RELATED: Our Review of The Punisher Season 2

Honestly, the marketing images that let the still-better-than-average-looking cat out of the bag are hard to accept without total supension of disbelief. And even assuming that Marvel got Doctor Strange himself to repair Billy's face, it seems that this take on Jigsaw is 'villainous' due as much to his buzzcut and bad boy coat as his lacerated face. A face that, in defense of the most outraged fans, is kind of the signature feature of the comic book villain.

But once fans have gotten in their chuckles, considered the fan art showing what a comic-accurate version of Jigsaw would have looked like, and accepted that The Punisher makeup team dodged a true disfigurement, not all is lost. Is this villain Jigsaw in appearance? Absolutely not, and that's not going to get any less disappointing. But the show did ask fans to look past the polished exterior once before...

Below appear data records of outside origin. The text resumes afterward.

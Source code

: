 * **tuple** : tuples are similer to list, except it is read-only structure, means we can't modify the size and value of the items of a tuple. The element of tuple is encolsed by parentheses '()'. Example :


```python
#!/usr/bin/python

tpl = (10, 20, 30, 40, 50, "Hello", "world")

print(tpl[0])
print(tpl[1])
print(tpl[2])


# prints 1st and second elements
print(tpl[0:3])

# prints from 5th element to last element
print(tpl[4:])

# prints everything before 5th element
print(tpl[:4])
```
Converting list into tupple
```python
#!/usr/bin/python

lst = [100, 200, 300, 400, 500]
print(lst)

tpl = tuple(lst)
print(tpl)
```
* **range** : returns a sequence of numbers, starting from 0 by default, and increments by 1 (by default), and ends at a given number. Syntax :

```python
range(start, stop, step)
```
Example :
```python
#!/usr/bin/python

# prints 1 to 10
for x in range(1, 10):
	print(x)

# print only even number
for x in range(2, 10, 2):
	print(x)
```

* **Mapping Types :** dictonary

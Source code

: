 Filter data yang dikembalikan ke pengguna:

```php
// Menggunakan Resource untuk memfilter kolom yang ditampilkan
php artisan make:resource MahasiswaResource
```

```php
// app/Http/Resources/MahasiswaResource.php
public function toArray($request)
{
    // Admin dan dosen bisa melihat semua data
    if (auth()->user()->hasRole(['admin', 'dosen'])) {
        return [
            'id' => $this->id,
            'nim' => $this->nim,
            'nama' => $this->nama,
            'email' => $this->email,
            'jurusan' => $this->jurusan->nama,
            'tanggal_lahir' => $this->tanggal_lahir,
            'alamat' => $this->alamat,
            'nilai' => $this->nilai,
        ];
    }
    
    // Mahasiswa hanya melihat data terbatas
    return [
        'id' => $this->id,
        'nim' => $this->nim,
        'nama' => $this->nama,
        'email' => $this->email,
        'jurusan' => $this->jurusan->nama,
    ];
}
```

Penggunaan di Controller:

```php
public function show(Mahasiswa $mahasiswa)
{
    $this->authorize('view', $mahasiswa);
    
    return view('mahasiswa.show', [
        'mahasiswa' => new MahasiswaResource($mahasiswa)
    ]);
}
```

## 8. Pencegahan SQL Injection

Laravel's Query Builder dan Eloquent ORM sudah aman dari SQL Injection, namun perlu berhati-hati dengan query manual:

Punisher's Jigsaw is Different, But Still a Fake-Out

Years from now the minds behind The Punisher may admit that, were they to do it again, those facial wounds would have been dialed back to make the Season 2 Billy even somewhat plausible. That way, the reveal of their plans for Jigsaw might have been received with curiosity, instead of disappointment, confusion, or jeering. But if fans are going to sit through the entire season, they will be better off engaging with what the showrunners are doing differently. Mainly, staying faithful to the idea that Frank Castle succeeded in shattering Billy's perfect, undamaged life... it's just a lot worse than it looks from the outside.

In a way, it's a compliment to Frank Castle: any lucky bullet could have marred Billy's face, but Frank's rage shattered Billy like only a brother could. This re-imagining may also be more educational when it comes to the show's dedication to portraying veteran life and PTSD faithfully. Actor Ben Barnes has talked about based Jigsaw's mask on actual soldiers dealing with post-traumatic stress disorder, and using a false, broken face to represent that Billy Russo's mind is the real 'Jigsaw' puzzle to be re-assembled (if it even can be). Whether that's a more intellectually stimulating depiction of the classic villain, or one that only softens the disappointment is going to be for the fans to decide.

But who knows, maybe this should be taken as a sign that plastic surgery has been helped by the Avengers, too. Has Wakanda's outreach program filled clinics with vibranium capable of simulating human tissue? Has the experimental knitting of artificial skin that patched up Hawkeye in Age of Ultron now been given to the masses? Or did The Punisher producers choose not to put one of their stars in the makeup chair for five hours each day of shooting? We may never know.